_Task goal_
From the line that includes "- Si nommée, le" to the last line of the records, inclusive, repeat each line exactly.

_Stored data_
○ ○ ○ ○

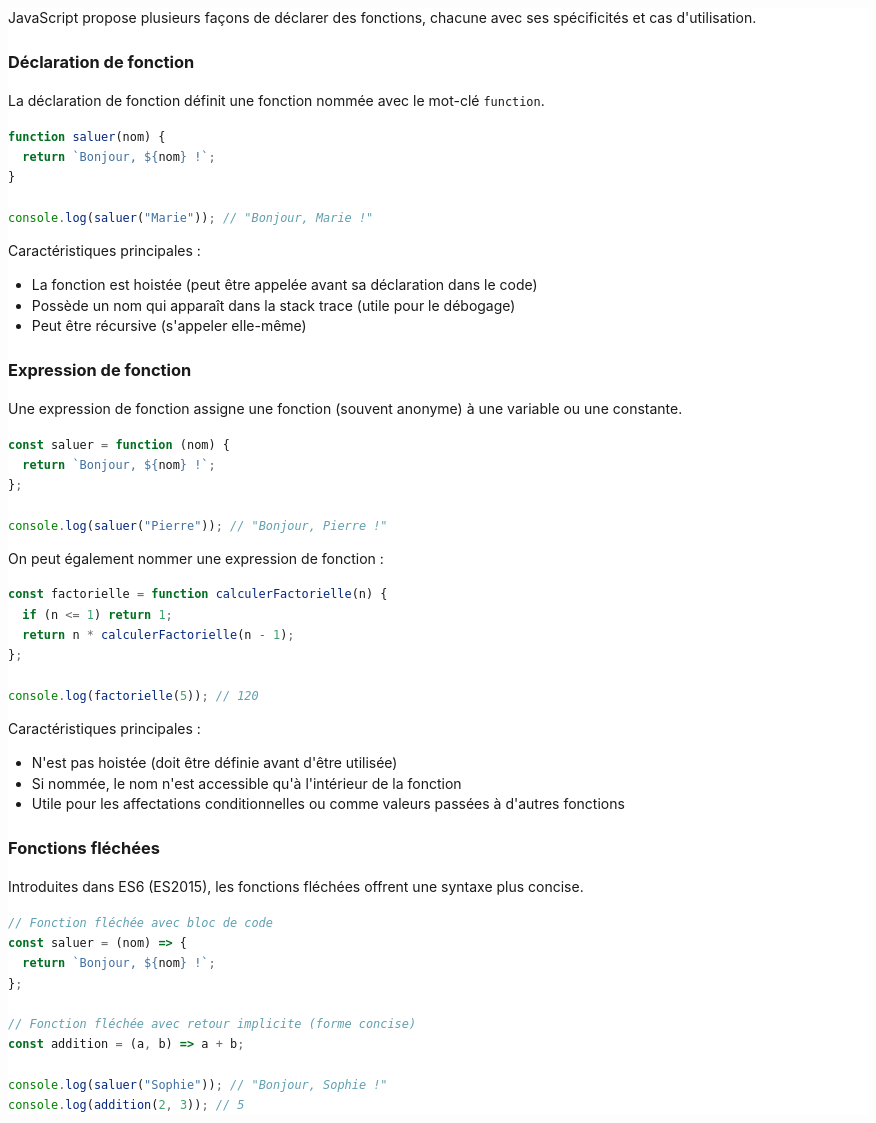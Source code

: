 JavaScript propose plusieurs façons de déclarer des fonctions, chacune avec ses spécificités et cas d'utilisation.

### Déclaration de fonction

La déclaration de fonction définit une fonction nommée avec le mot-clé `function`.

```javascript
function saluer(nom) {
  return `Bonjour, ${nom} !`;
}

console.log(saluer("Marie")); // "Bonjour, Marie !"
```

Caractéristiques principales :

- La fonction est hoistée (peut être appelée avant sa déclaration dans le code)
- Possède un nom qui apparaît dans la stack trace (utile pour le débogage)
- Peut être récursive (s'appeler elle-même)

### Expression de fonction

Une expression de fonction assigne une fonction (souvent anonyme) à une variable ou une constante.

```javascript
const saluer = function (nom) {
  return `Bonjour, ${nom} !`;
};

console.log(saluer("Pierre")); // "Bonjour, Pierre !"
```

On peut également nommer une expression de fonction :

```javascript
const factorielle = function calculerFactorielle(n) {
  if (n <= 1) return 1;
  return n * calculerFactorielle(n - 1);
};

console.log(factorielle(5)); // 120
```

Caractéristiques principales :

- N'est pas hoistée (doit être définie avant d'être utilisée)
- Si nommée, le nom n'est accessible qu'à l'intérieur de la fonction
- Utile pour les affectations conditionnelles ou comme valeurs passées à d'autres fonctions

### Fonctions fléchées

Introduites dans ES6 (ES2015), les fonctions fléchées offrent une syntaxe plus concise.

```javascript
// Fonction fléchée avec bloc de code
const saluer = (nom) => {
  return `Bonjour, ${nom} !`;
};

// Fonction fléchée avec retour implicite (forme concise)
const addition = (a, b) => a + b;

console.log(saluer("Sophie")); // "Bonjour, Sophie !"
console.log(addition(2, 3)); // 5
```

○ ○ ○ ○

_Result for this exercise_
- Si nommée, le nom n'est accessible qu'à l'intérieur de la fonction
- Utile pour les affectations conditionnelles ou comme valeurs passées à d'autres fonctions

### Fonctions fléchées

Introduites dans ES6 (ES2015), les fonctions fléchées offrent une syntaxe plus concise.

```javascript
// Fonction fléchée avec bloc de code
const saluer = (nom) => {
  return `Bonjour, ${nom} !`;
};

// Fonction fléchée avec retour implicite (forme concise)
const addition = (a, b) => a + b;

console.log(saluer("Sophie")); // "Bonjour, Sophie !"
console.log(addition(2, 3)); // 5
```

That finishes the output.